Luminaria Photos
Posted by ben on 17 Mar 2008 at 08:39 am | Tagged as: adventure day, celebrity sightings, party photos
The crowds in Alamo Plaza (photo by Justin Parr)
Houston Street (photo by Justin Parr)
Chuck Ramirez in front of Bill FitzGibbons‘ Alamo installation holding a Parr mylar sculpture (photo by Justin Parr)
The Mixing Chamber (Stuart Allen / Potter-Belmar Labs) at SAMA (photo by David S. Rubin)
Cant wait until there are more pictures on flickr!
WOW, that was a fun night. I had no idea it was going to be that large, I agree “holy shit, they pulled it off”
Lumiaria officials and SAPD said over 100,000 people more than any single fiesta event or new years eve, also, the crowd was better behaved than any NIOSA ever, not hard to imagine but satisfying to say the least. Justin, congrats on your grand ballooning of downtown.
I hope that San Antonio can carry this success into next year’s event and have more sponsors, more artists, more music, more interest, more space, and more involvement by the citizens of San Antonio.

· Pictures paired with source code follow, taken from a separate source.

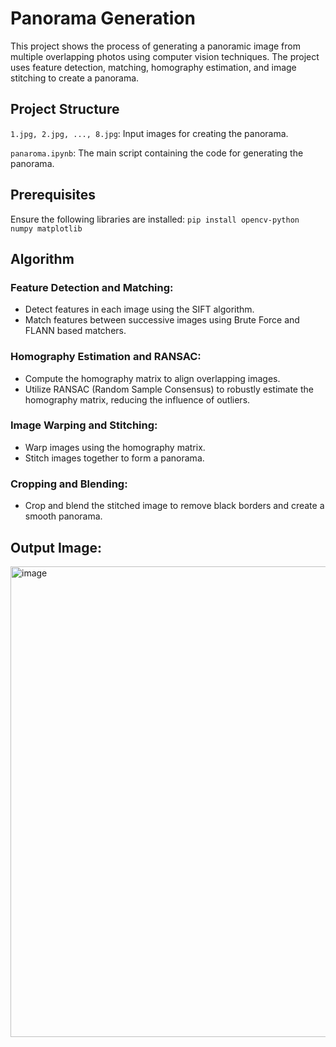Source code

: # Panorama Generation

This project shows the process of generating a panoramic image from multiple overlapping photos using computer vision techniques. The project uses feature detection, matching, homography estimation, and image stitching to create a panorama.


## Project Structure
`1.jpg, 2.jpg, ..., 8.jpg`: Input images for creating the panorama.

`panaroma.ipynb`: The main script containing the code for generating the panorama.

## Prerequisites

Ensure the following libraries are installed:
`pip install opencv-python numpy matplotlib`

## Algorithm

### Feature Detection and Matching:

- Detect features in each image using the SIFT algorithm.
- Match features between successive images using Brute Force and FLANN based matchers.

### Homography Estimation and RANSAC:

- Compute the homography matrix to align overlapping images.
- Utilize RANSAC (Random Sample Consensus) to robustly estimate the homography matrix, reducing the influence of outliers.

### Image Warping and Stitching:

- Warp images using the homography matrix.
- Stitch images together to form a panorama.

### Cropping and Blending:

- Crop and blend the stitched image to remove black borders and create a smooth panorama.

## Output Image:

<img width="753" alt="image" src="https://github.com/sanya21561/panaroma/assets/108148388/70a6cfcd-4fb3-41b9-ad5d-600d0ac4fd88">
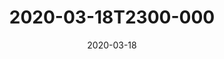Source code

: ---
date: 2020-03-18
title: 2020-03-18T2300-000
hero: 2020/2020-03-18T2300-000.jpeg

# briefly describe the image…
alt: ''

# insert the closed caption text after the three-dash break…
# (include line-breaks, punctuation, and capitalization)
---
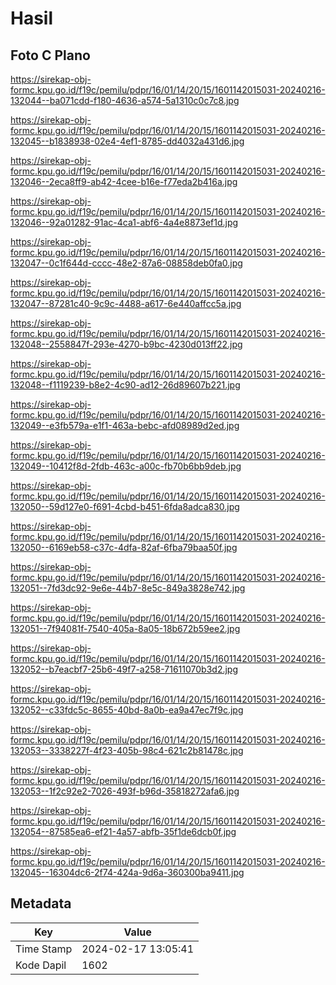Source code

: # Hasil

## Foto C Plano

https://sirekap-obj-formc.kpu.go.id/f19c/pemilu/pdpr/16/01/14/20/15/1601142015031-20240216-132044--ba071cdd-f180-4636-a574-5a1310c0c7c8.jpg

https://sirekap-obj-formc.kpu.go.id/f19c/pemilu/pdpr/16/01/14/20/15/1601142015031-20240216-132045--b1838938-02e4-4ef1-8785-dd4032a431d6.jpg

https://sirekap-obj-formc.kpu.go.id/f19c/pemilu/pdpr/16/01/14/20/15/1601142015031-20240216-132046--2eca8ff9-ab42-4cee-b16e-f77eda2b416a.jpg

https://sirekap-obj-formc.kpu.go.id/f19c/pemilu/pdpr/16/01/14/20/15/1601142015031-20240216-132046--92a01282-91ac-4ca1-abf6-4a4e8873ef1d.jpg

https://sirekap-obj-formc.kpu.go.id/f19c/pemilu/pdpr/16/01/14/20/15/1601142015031-20240216-132047--0c1f644d-cccc-48e2-87a6-08858deb0fa0.jpg

https://sirekap-obj-formc.kpu.go.id/f19c/pemilu/pdpr/16/01/14/20/15/1601142015031-20240216-132047--87281c40-9c9c-4488-a617-6e440affcc5a.jpg

https://sirekap-obj-formc.kpu.go.id/f19c/pemilu/pdpr/16/01/14/20/15/1601142015031-20240216-132048--2558847f-293e-4270-b9bc-4230d013ff22.jpg

https://sirekap-obj-formc.kpu.go.id/f19c/pemilu/pdpr/16/01/14/20/15/1601142015031-20240216-132048--f1119239-b8e2-4c90-ad12-26d89607b221.jpg

https://sirekap-obj-formc.kpu.go.id/f19c/pemilu/pdpr/16/01/14/20/15/1601142015031-20240216-132049--e3fb579a-e1f1-463a-bebc-afd08989d2ed.jpg

https://sirekap-obj-formc.kpu.go.id/f19c/pemilu/pdpr/16/01/14/20/15/1601142015031-20240216-132049--10412f8d-2fdb-463c-a00c-fb70b6bb9deb.jpg

https://sirekap-obj-formc.kpu.go.id/f19c/pemilu/pdpr/16/01/14/20/15/1601142015031-20240216-132050--59d127e0-f691-4cbd-b451-6fda8adca830.jpg

https://sirekap-obj-formc.kpu.go.id/f19c/pemilu/pdpr/16/01/14/20/15/1601142015031-20240216-132050--6169eb58-c37c-4dfa-82af-6fba79baa50f.jpg

https://sirekap-obj-formc.kpu.go.id/f19c/pemilu/pdpr/16/01/14/20/15/1601142015031-20240216-132051--7fd3dc92-9e6e-44b7-8e5c-849a3828e742.jpg

https://sirekap-obj-formc.kpu.go.id/f19c/pemilu/pdpr/16/01/14/20/15/1601142015031-20240216-132051--7f94081f-7540-405a-8a05-18b672b59ee2.jpg

https://sirekap-obj-formc.kpu.go.id/f19c/pemilu/pdpr/16/01/14/20/15/1601142015031-20240216-132052--b7eacbf7-25b6-49f7-a258-71611070b3d2.jpg

https://sirekap-obj-formc.kpu.go.id/f19c/pemilu/pdpr/16/01/14/20/15/1601142015031-20240216-132052--c33fdc5c-8655-40bd-8a0b-ea9a47ec7f9c.jpg

https://sirekap-obj-formc.kpu.go.id/f19c/pemilu/pdpr/16/01/14/20/15/1601142015031-20240216-132053--3338227f-4f23-405b-98c4-621c2b81478c.jpg

https://sirekap-obj-formc.kpu.go.id/f19c/pemilu/pdpr/16/01/14/20/15/1601142015031-20240216-132053--1f2c92e2-7026-493f-b96d-35818272afa6.jpg

https://sirekap-obj-formc.kpu.go.id/f19c/pemilu/pdpr/16/01/14/20/15/1601142015031-20240216-132054--87585ea6-ef21-4a57-abfb-35f1de6dcb0f.jpg

https://sirekap-obj-formc.kpu.go.id/f19c/pemilu/pdpr/16/01/14/20/15/1601142015031-20240216-132045--16304dc6-2f74-424a-9d6a-360300ba9411.jpg


## Metadata

| Key        | Value               |
| ---------- | ------------------- |
| Time Stamp | 2024-02-17 13:05:41 |
| Kode Dapil | 1602                |



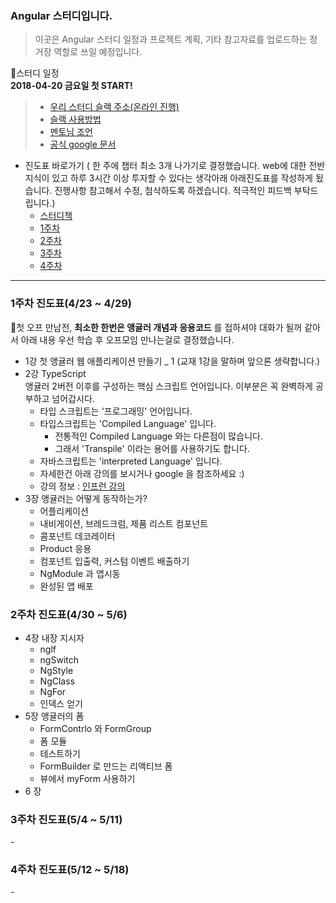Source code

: ### Angular 스터디입니다.
>이곳은 Angular 스터디 일정과 프로젝트 계획, 기타 참고자료를 업로드하는 정거장 역할로 쓰일 예정입니다.


:memo:스터디 일정 <br>
**2018-04-20 금요일 첫 START!** <br>

> - [우리 스터디 슬랙 주소(온라인 진행)](https://angularstudy.slack.com/messages/DAC44UMRU/team/UAB79993L/)
> - [슬랙 사용방법](https://docs.google.com/document/d/17MFfyCGXa6KbKnDtTm3H-c11QaP-20SVpvNZADzc7nY/edit)
> - [멘토님 조언](https://github.com/Munchurwoo/Angular_Study/blob/master/Mentoring.md)
> - [공식 google 문서](https://docs.google.com/document/d/1Ij76WHNnT7RH9NhzUeZ6YPecU6zJ79qEjF-SGCMGa7A/edit)
- 진도표 바로가기 ( 한 주에 챕터 최소 3개 나가기로 결정했습니다. web에 대한 전반지식이 있고 하루 3시간 이상 투자할 수 있다는 생각아래 아래진도표를 작성하게 됬습니다. 진행사항 참고해서 수정, 첨삭하도록 하겠습니다. 적극적인 피드백 부탁드립니다.)
  - [스터디책](http://www.kyobobook.co.kr/product/detailViewKor.laf?ejkGb=KOR&mallGb=KOR&barcode=9791188621019&orderClick=LAH&Kc=)
  - [1주차](#1)
  - [2주차](#2)
  - [3주차](#3)
  - [4주차](#4)
---

<h3 id=1> 1주차 진도표(4/23 ~ 4/29) </h3>

:memo:첫 오프 만남전, **최소한 한번은 앵귤러 개념과 응용코드** 를 접하셔야 대화가 될꺼 같아서 아래 내용 우선 학습 후 오프모임 만나는걸로 결정했습니다.<br>

- 1강 첫 앵귤러 웹 애플리케이션 만들기 _ 1 (교재 1강을 말하며 앞으론 생략합니다.)
- 2강 TypeScript<br> 앵귤러 2버전 이후를 구성하는 핵심 스크립트 언어입니다. 이부분은 꼭 완벽하게 공부하고 넘어갑시다.
  - 타입 스크립트는 '프로그래밍' 언어입니다.
  - 타입스크립트는 'Compiled Language' 입니다.
    - 전통적인 Compiled Language 와는 다른점이 많습니다.
    - 그래서 'Transpile' 이라는 용어를 사용하기도 합니다.
  - 자바스크립트는 'interpreted Language' 입니다.
  - 자세한건 아래 강의를 보시거나 google 을 참조하세요 :)
  - 강의 정보 : [인프런 강의](https://www.inflearn.com/course/%ED%83%80%EC%9E%85%EC%8A%A4%ED%81%AC%EB%A6%BD%ED%8A%B8-%EC%BD%94%EB%A6%AC%EC%95%84-1705-%EA%B8%B0%EC%B4%88-%EC%84%B8%EB%AF%B8%EB%82%98/)
- 3장 앵귤러는 어떻게 동작하는가?
    - 어플리케이션
    - 내비게이션, 브레드크럼, 제품 리스트 컴포넌트
    - 콤포넌트 데코레이터
    - Product 응용
    - 컴포넌트 입출력, 커스텀 이벤트 배출하기
    - NgModule 과 앱시동
    - 완성된 앱 배포
<h3 id=2>2주차 진도표(4/30 ~ 5/6) </h3>


- 4장 내장 지시자
  - nglf
  - ngSwitch
  - NgStyle
  - NgClass
  - NgFor
  - 인덱스 얻기
- 5장 앵귤러의 폼
  - FormContrlo 와 FormGroup
  - 폼 모듈
  - 테스트하기
  - FormBuilder 로 만드는 리액티브 폼
  - 뷰에서 myForm 사용하기
- 6 장
<h3 id=3>3주차 진도표(5/4 ~ 5/11) </h3>
-
<h3 id=4>4주차 진도표(5/12 ~ 5/18) </h3>
-
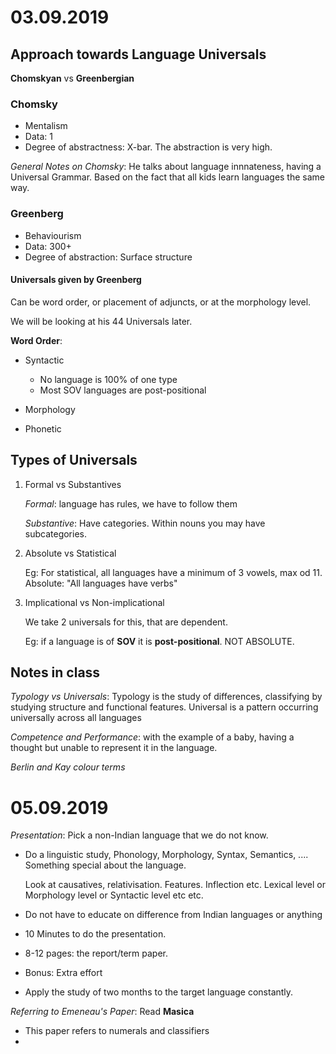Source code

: # 03.09.2019

## Approach towards Language Universals

**Chomskyan** vs **Greenbergian**

### Chomsky

- Mentalism
- Data: 1
- Degree of abstractness: X-bar. The abstraction is very high.

*General Notes on Chomsky*: He talks about language innnateness, having a Universal Grammar. Based on the fact that all kids learn languages the same way.

### Greenberg

- Behaviourism
- Data: 300+
- Degree of abstraction: Surface structure

#### Universals given by Greenberg

Can be word order, or placement of adjuncts, or at the morphology level.

We will be looking at his 44 Universals later.

**Word Order**:

- Syntactic
    
    - No language is 100% of one type
    - Most SOV languages are post-positional
- Morphology
- Phonetic

## Types of Universals

1. Formal vs Substantives
    
    *Formal*: language has rules, we have to follow them

    *Substantive*: Have categories. Within nouns you may have subcategories. 

2. Absolute vs Statistical
    
    Eg: For statistical, all languages have a minimum of 3 vowels, max od 11. Absolute: "All languages have verbs"

3. Implicational vs Non-implicational

    We take 2 universals for this, that are dependent.

    Eg: if a language is of **SOV** it is **post-positional**. NOT ABSOLUTE.




## Notes in class

*Typology vs Universals*: Typology is the study of differences,  classifying by studying structure and functional features. Universal is a pattern occurring universally across all languages 

*Competence and Performance*: with the example of a baby, having a thought but unable to represent it in the language. 

*Berlin and Kay colour terms*

# 05.09.2019

*Presentation*: Pick a non-Indian language that we do not know. 

- Do a linguistic study, Phonology, Morphology, Syntax, Semantics, .... Something special about the language. 
    
    Look at causatives, relativisation. Features. Inflection etc. Lexical level or Morphology level or Syntactic level etc etc.

- Do not have to educate on difference from Indian languages or anything

- 10 Minutes to do the presentation.

- 8-12 pages: the report/term paper.

- Bonus: Extra effort

- Apply the study of two months to the target language constantly.


*Referring to Emeneau's Paper*: Read **Masica**

- This paper refers to numerals and classifiers
- 
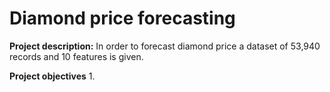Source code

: # Diamond price forecasting

**Project description:**
In order to forecast diamond price a dataset of 53,940 records and 10 features is given.

**Project objectives**
1. 
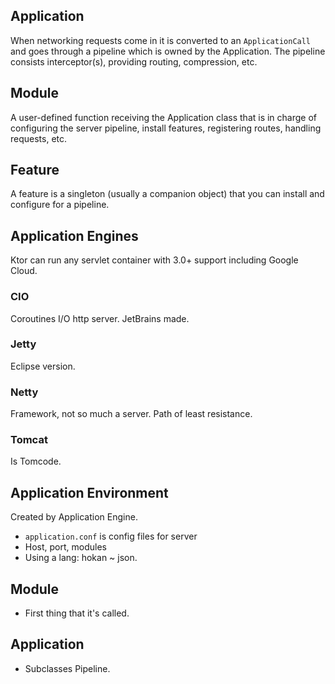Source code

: ## Application
When networking requests come in it is converted to an `ApplicationCall` and goes through a pipeline which is owned by the Application. The pipeline consists interceptor(s), providing routing, compression, etc. 

## Module
A user-defined function receiving the Application class that is in charge of configuring the server pipeline, install features, registering routes, handling requests, etc.

## Feature
A feature is a singleton (usually a companion object) that you can install and configure for a pipeline.

## Application Engines
Ktor can run any servlet container with 3.0+ support including Google Cloud.
### CIO
Coroutines I/O http server. JetBrains made.
### Jetty
Eclipse version.
### Netty
Framework, not so much a server. Path of least resistance.
### Tomcat
Is Tomcode.

## Application Environment
Created by Application Engine.
- `application.conf` is config files for server
- Host, port, modules
- Using a lang: hokan ~ json.

## Module
- First thing that it's called.

## Application
- Subclasses Pipeline.
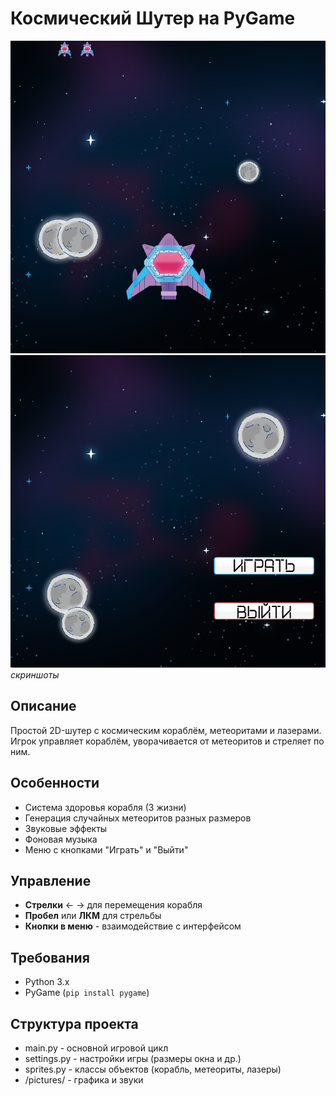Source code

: # Космический Шутер на PyGame

![Пример игры](pictures/gamepla_screenshot.png) 
![Пример игры](pictures/menu_screenshot.png) *скриншоты*

## Описание
Простой 2D-шутер с космическим кораблём, метеоритами и лазерами. Игрок управляет кораблём, уворачивается от метеоритов и стреляет по ним.

## Особенности
- Система здоровья корабля (3 жизни)
- Генерация случайных метеоритов разных размеров
- Звуковые эффекты
- Фоновая музыка
- Меню с кнопками "Играть" и "Выйти"

## Управление
- **Стрелки** ← → для перемещения корабля
- **Пробел** или **ЛКМ** для стрельбы
- **Кнопки в меню** - взаимодействие с интерфейсом

## Требования
- Python 3.x
- PyGame (`pip install pygame`)

## Структура проекта
- main.py - основной игровой цикл
- settings.py - настройки игры (размеры окна и др.)
- sprites.py - классы объектов (корабль, метеориты, лазеры)
- /pictures/ - графика и звуки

Long story short, I had a blast going from venue to beer booth to bar to art exhibit to poetry reading to lighting ceremony to beer booth.
Just remember to thank your local city official, just to rub it’s success in their elected face. Thanks to Mayor Hardberger for thinking it up. Problems and glitches be damned the overall benefit far exceeded any problems. I do aplogize for that last comment if you were one of the few artists who had a logistics problem in their pieces, count it as a lesson for next year and make it bigger and better. After all this was the first time any city has done anything like this in Texas, way to go San Antonio for raising the bar for artists and art communities in our state.
Sorry for the lack of good photos of the event on my end, I was to busy having fun being part of my installation “Hous on St.” with Skylar Saucedo.
One by one, many of the working class quarters of London have been invaded by the middle-classes—upper and lower. Shabby, modest mews and cottages—two rooms up and two down—have been taken over, when their leases have expired, and have become elegant, expensive residences [...]. Once this process of ‘gentrification’ starts in a district it goes on rapidly until all or most of the original working-class occupiers are displaced and the whole social character of the district is changed. Glass, R. (1964). London: aspects of change.
Thanks for nice post.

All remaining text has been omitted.